バックパッカー。

ロンリープラネット、というガイドブックがある。世界中でバックパッカーをはじめとする旅行者に支持されている本である。日本でいうところの「地球の歩き方」である。そして、沢山あるシリーズのひとつの表紙には、「Go further, stay longer, pay less」と書いてある。つまり、「遠く、長く、安く」これがこの本の売り文句であり、同時にバックパッカーが求めるのもであると思っていいということだろう。
安さの美学というものがバックパッカーにはあると僕は思う。同じルートの移動をした人でも、より安く移動したほうがかっこいいのだ。長距離、長期間の旅行をしている人のほうがかっこいいのだ。賢く安く旅行をしている人は旅行者としてかっこいいのである。
それに「3日間、20万円でパリ豪遊してムーランルージュが良かったとか、高級ホテルでおフランス料理がおいしかったオペラ座がどうこう…」という話よりも、「インドからパキスタンとアフガニスタンとイランを抜けてトルコまで行ったよ。20万円で半年過ごして時には野宿もしちゃったよ。現地の人の家にも泊めてもらったよ。」という話のほうがかっこよくて、うらやましいのである。(まあ、どっちもうらやましいが)

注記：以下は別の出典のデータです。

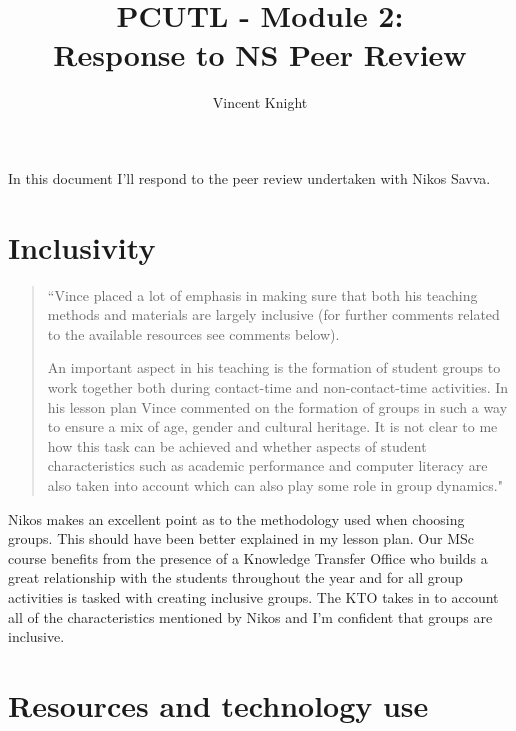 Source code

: \documentclass[a4paper,12pt]{article}
\title{PCUTL - Module 2:\\ Response to NS Peer Review}
\author{Vincent Knight}
\date{}
\begin{document}
\maketitle

In this document I'll respond to the peer review undertaken with Nikos Savva.


\section{Inclusivity}

\begin{quote}
``Vince placed a lot of emphasis in making sure that both his teaching methods and materials are largely inclusive (for further comments related to the available resources see comments below).

An important aspect in his teaching is the formation of student groups to work together both during contact-time and non-contact-time activities. In his lesson plan Vince commented on the formation of groups in such a way to ensure a mix of age, gender and cultural heritage. It is not clear to me how this task can be achieved and whether aspects of student characteristics such as academic performance and computer literacy are also taken into account which can also play some role in group dynamics."
\end{quote}

Nikos makes an excellent point as to the methodology used when choosing groups. This should have been better explained in my lesson plan. Our MSc course benefits from the presence of a Knowledge Transfer Office who builds a great relationship with the students throughout the year and for all group activities is tasked with creating inclusive groups. The KTO takes in to account all of the characteristics mentioned by Nikos and I'm confident that groups are inclusive.

\section{Resources and technology use}
\end{document}
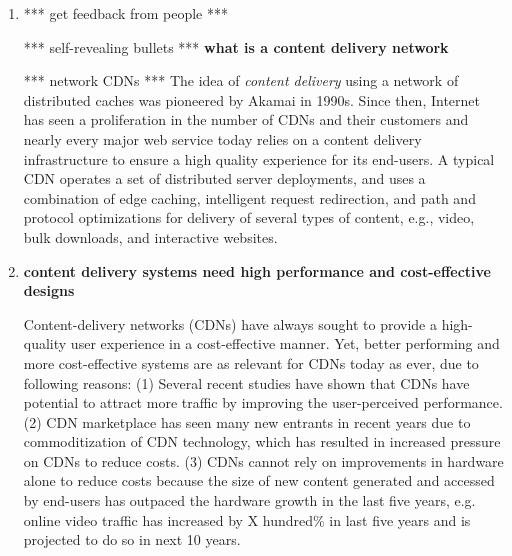 \begin{enumerate}
\item

*** get feedback from people ***

*** self-revealing bullets ***
\textbf{what is a content delivery network}


*** network CDNs ***
The idea of \emph{content delivery} using a network of distributed caches was pioneered by Akamai in 1990s. Since then, Internet has seen a proliferation in the number of CDNs and their customers and nearly every major web service today relies on a content delivery infrastructure to ensure a high quality experience for its end-users. A typical CDN  operates a set of distributed server deployments, and uses a combination of edge caching, intelligent request redirection, and path and protocol optimizations for delivery of several types of content, e.g., video, bulk downloads, and interactive websites. 


\item
\textbf{content delivery systems need  high performance and cost-effective designs}

Content-delivery networks (CDNs) have always sought to provide a high-quality user experience in a cost-effective manner. Yet, better performing and more cost-effective systems are as relevant for CDNs today as ever, due to following reasons:
(1) Several recent studies have shown that CDNs have potential to attract more traffic by improving the user-perceived performance.
(2) CDN marketplace has seen many new entrants in recent years due to commoditization of CDN technology, which has resulted in increased pressure on CDNs to reduce costs.
(3) CDNs cannot rely on improvements in hardware alone to reduce costs because the size of new content generated and accessed by end-users has outpaced the hardware growth in the last five years, e.g. online video traffic has increased by X hundred\% in last five years and is projected to do so in next 10 years.






\end{enumerate}
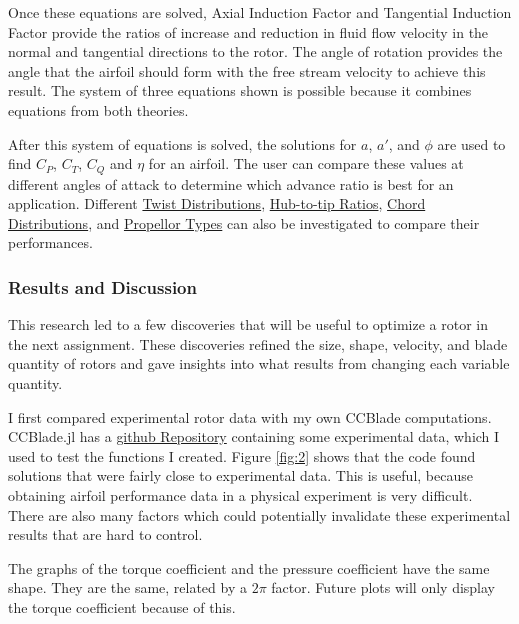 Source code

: \documentclass{article}
\begin{document}
Once these equations are solved, Axial Induction Factor and Tangential Induction Factor provide the ratios of increase and reduction in fluid flow velocity in the normal and tangential directions to the rotor. The angle of rotation provides the angle that the airfoil should form with the free stream velocity to achieve this result. The system of three equations shown is possible because it combines equations from both theories. \newline

After this system of equations is solved, the solutions for $a$, $a'$, and $\phi$ are used to find $C_{P}$, $C_{T}$, $C_{Q}$ and $\eta$ for an airfoil. The user can compare these values at different angles of attack to determine which advance ratio is best for an application. Different \hyperlink{T}{Twist Distributions}, \hyperlink{D/D}{Hub-to-tip Ratios}, \hyperlink{c}{Chord Distributions}, and \hyperlink{APC}{Propellor Types} can also be investigated to compare their performances. \newline

\subsubsection*{Results and Discussion}

This research led to a few discoveries that will be useful to optimize a rotor in the next assignment. These discoveries refined the size, shape, velocity, and blade quantity of rotors and gave insights into what results from changing each variable quantity. \newline

I first compared experimental rotor data with my own CCBlade computations. CCBlade.jl has a \href{https://github.com/byuflowlab/CCBlade.jl}{github Repository} containing some experimental data, which I used to test the functions I created. Figure \ref{fig:2} shows that the code found solutions that were fairly close to experimental data. This is useful, because obtaining airfoil performance data in a physical experiment is very difficult. There are also many factors which could potentially invalidate these experimental results that are hard to control. \newline

The graphs of the torque coefficient and the pressure coefficient have the same shape. They are the same, related by a $2 \pi$ factor. Future plots will only display the torque coefficient because of this.
\end{document}
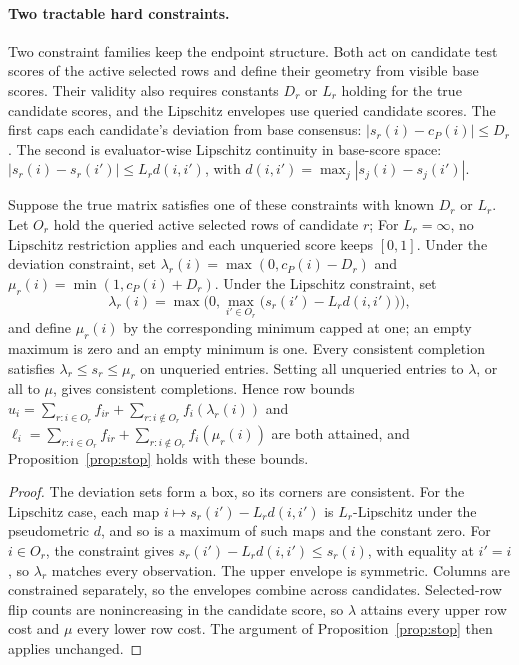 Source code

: \paragraph{Two tractable hard constraints.}
\label{app:constrained}
Two constraint families keep the endpoint structure. Both act on candidate test scores of the active selected rows and define their geometry from visible base scores. Their validity also requires constants $D_r$ or $L_r$ holding for the true candidate scores, and the Lipschitz envelopes use queried candidate scores. The first caps each candidate's deviation from base consensus: $|s_r(i)-c_P(i)|\le D_r$. The second is evaluator-wise Lipschitz continuity in base-score space: $|s_r(i)-s_r(i')|\le L_rd(i,i')$, with $d(i,i')=\max_j|s_j(i)-s_j(i')|$.
\begin{proposition}
\label{prop:constrained}
Suppose the true matrix satisfies one of these constraints with known $D_r$ or $L_r$. Let $O_r$ hold the queried active selected rows of candidate $r$; For $L_r=\infty$, no Lipschitz restriction applies and each unqueried score keeps $[0,1]$. Under the deviation constraint, set $\lambda_r(i)=\max(0,c_P(i)-D_r)$ and $\mu_r(i)=\min(1,c_P(i)+D_r)$. Under the Lipschitz constraint, set
\[
 \lambda_r(i)=\max\Big(0,\max_{i'\in O_r}\big(s_r(i')-L_rd(i,i')\big)\Big),
\]
and define $\mu_r(i)$ by the corresponding minimum capped at one; an empty maximum is zero and an empty minimum is one. Every consistent completion satisfies $\lambda_r\le s_r\le\mu_r$ on unqueried entries. Setting all unqueried entries to $\lambda$, or all to $\mu$, gives consistent completions. Hence row bounds $u_i=\sum_{r:i\in O_r}f_{ir}+\sum_{r:i\notin O_r}f_i(\lambda_r(i))$ and $\ell_i=\sum_{r:i\in O_r}f_{ir}+\sum_{r:i\notin O_r}f_i(\mu_r(i))$ are both attained, and Proposition~\ref{prop:stop} holds with these bounds.
\end{proposition}
\begin{proof}
The deviation sets form a box, so its corners are consistent. For the Lipschitz case, each map $i\mapsto s_r(i')-L_rd(i,i')$ is $L_r$-Lipschitz under the pseudometric $d$, and so is a maximum of such maps and the constant zero. For $i\in O_r$, the constraint gives $s_r(i')-L_rd(i,i')\le s_r(i)$, with equality at $i'=i$, so $\lambda_r$ matches every observation. The upper envelope is symmetric. Columns are constrained separately, so the envelopes combine across candidates. Selected-row flip counts are nonincreasing in the candidate score, so $\lambda$ attains every upper row cost and $\mu$ every lower row cost. The argument of Proposition~\ref{prop:stop} then applies unchanged.
\end{proof}
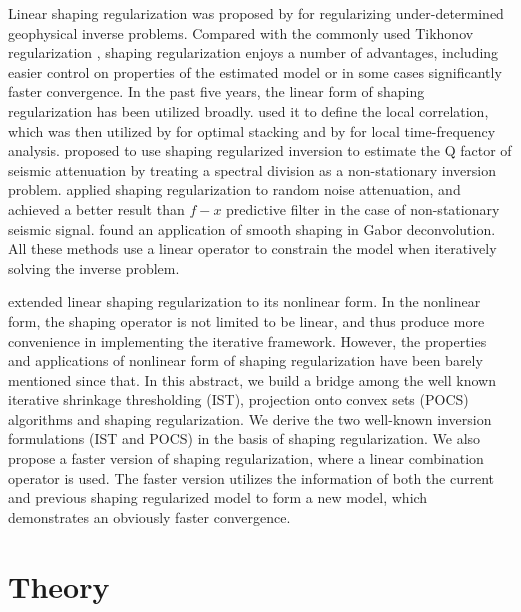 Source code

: Linear shaping regularization was proposed by \cite{fomel2} for regularizing under-determined geophysical inverse problems. Compared with the commonly used Tikhonov regularization \cite[]{tikhonov1963}, shaping regularization enjoys a number of advantages, including easier control on properties of the estimated model or in some cases significantly faster convergence. In the past five years, the linear form of shaping regularization has been utilized broadly. \cite{fomel2007localattr} used it to define the local correlation, which was then utilized by \cite{guochang2009,guochang20111} for optimal stacking and by \cite{guochang20113,liuyang2012} for local time-frequency analysis. \cite{guochang2010} proposed to use shaping regularized inversion to estimate the Q factor of seismic attenuation by 
treating a spectral division as a non-stationary inversion problem. \cite{guochang2012} applied shaping regularization to random noise attenuation, and achieved a better result than $f-x$ predictive filter in the case of non-stationary seismic signal. \cite{zengbao2012} found an application of smooth shaping in Gabor deconvolution. All these methods use a linear operator to constrain the model when iteratively solving the inverse problem.

\cite{fomel2} extended linear shaping regularization to its nonlinear form. In the nonlinear form, the shaping operator is not limited to be linear, and thus produce more convenience in implementing the iterative framework. However, the properties and applications of nonlinear form of shaping regularization have been barely mentioned since that. In this abstract, we build a bridge among the well known iterative shrinkage thresholding (IST), projection onto convex sets (POCS) algorithms and shaping regularization. We derive the two well-known inversion formulations (IST and POCS) in the basis of shaping regularization. We also propose a faster version of shaping regularization, where a linear combination operator is used. The faster version utilizes the information of both the current and previous shaping regularized model to form a new model, which demonstrates an obviously faster convergence.

\section{Theory}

そして、その延長なのか同じことなのか、そういう旅行者は人があまり行かないところや、時としては危険なところに行くことがかっこいいことになり、やりたいことになるのだ。そして今は、行こうと思えば誰でも、どこにでもいける時代になっていると思う。例えそこが素人のバックパッカーなんかがふらっと行くようなところでもなくても。そして、そうして死んでしまった若者も少なからずいると聞く。しかし、事前にその地域の知識を蓄え、ベテラン旅行者や、現地の人たちのアドバイスに従っていれば、そうそう最悪のことにはならない。しかし、それが出来ていない若者が最近多いと聞く。無難なことばかりではつまらないからであろうか。

そして、あの人も、そんな現代のバックパッカー像の延長上にいた人ではないかと思う。情報収集不足という言葉は否定しきれない感じはするけれど、あの人の気持ちはわからなくもない。だって、もし、あの人が多少危険な目にあったくらいで、そんな事件もなく、無事にあそこから帰ってきていたら、ほかの多くの冒険にあこがれるバックパッカーは心の中で少なからずうらやましがるからだ。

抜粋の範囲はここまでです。